* Instructions for the task
Show all lines containing "esta" from the data below.

* Provided records
◆ ◆ ◆ ◆ ◆ ◆ ◆

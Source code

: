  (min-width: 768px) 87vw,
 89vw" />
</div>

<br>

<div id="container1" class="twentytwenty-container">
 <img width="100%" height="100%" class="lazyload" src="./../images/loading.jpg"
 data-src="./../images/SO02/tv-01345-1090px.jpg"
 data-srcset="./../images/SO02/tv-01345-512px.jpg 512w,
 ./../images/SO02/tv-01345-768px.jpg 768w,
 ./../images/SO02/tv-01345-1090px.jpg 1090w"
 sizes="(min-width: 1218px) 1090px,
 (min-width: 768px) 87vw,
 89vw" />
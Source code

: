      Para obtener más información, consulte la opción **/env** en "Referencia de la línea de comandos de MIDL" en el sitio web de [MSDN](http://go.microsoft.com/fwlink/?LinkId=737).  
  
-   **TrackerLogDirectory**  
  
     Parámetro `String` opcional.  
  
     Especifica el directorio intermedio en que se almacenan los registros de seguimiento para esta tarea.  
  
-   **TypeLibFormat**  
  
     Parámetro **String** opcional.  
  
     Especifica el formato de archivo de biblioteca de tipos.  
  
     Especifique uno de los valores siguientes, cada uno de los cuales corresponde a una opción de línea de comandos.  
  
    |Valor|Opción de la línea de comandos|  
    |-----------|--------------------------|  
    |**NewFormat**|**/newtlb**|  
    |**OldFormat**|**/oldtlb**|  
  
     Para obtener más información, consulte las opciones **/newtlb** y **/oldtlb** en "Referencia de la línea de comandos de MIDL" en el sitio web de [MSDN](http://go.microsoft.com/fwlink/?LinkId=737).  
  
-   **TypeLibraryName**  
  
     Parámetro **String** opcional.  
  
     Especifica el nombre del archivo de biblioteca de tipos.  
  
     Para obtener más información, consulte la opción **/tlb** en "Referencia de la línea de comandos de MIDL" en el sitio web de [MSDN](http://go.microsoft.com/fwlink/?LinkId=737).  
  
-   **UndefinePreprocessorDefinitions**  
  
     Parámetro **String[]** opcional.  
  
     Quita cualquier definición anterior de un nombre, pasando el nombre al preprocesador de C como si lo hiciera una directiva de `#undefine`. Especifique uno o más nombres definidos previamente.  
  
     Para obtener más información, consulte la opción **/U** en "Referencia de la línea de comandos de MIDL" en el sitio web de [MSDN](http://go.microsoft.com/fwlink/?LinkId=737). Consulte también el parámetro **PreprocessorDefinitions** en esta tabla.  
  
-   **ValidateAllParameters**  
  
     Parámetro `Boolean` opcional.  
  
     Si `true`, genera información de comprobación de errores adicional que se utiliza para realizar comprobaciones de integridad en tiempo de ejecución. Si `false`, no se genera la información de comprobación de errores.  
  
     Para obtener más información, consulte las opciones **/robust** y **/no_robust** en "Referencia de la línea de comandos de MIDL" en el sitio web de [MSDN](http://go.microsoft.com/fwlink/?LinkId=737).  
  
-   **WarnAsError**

◆ ◆ ◆ ◆ ◆ ◆ ◆

* Response
     Especifica el directorio intermedio en que se almacenan los registros de seguimiento para esta tarea.  
     Para obtener más información, consulte la opción **/U** en "Referencia de la línea de comandos de MIDL" en el sitio web de [MSDN](http://go.microsoft.com/fwlink/?LinkId=737). Consulte también el parámetro **PreprocessorDefinitions** en esta tabla.  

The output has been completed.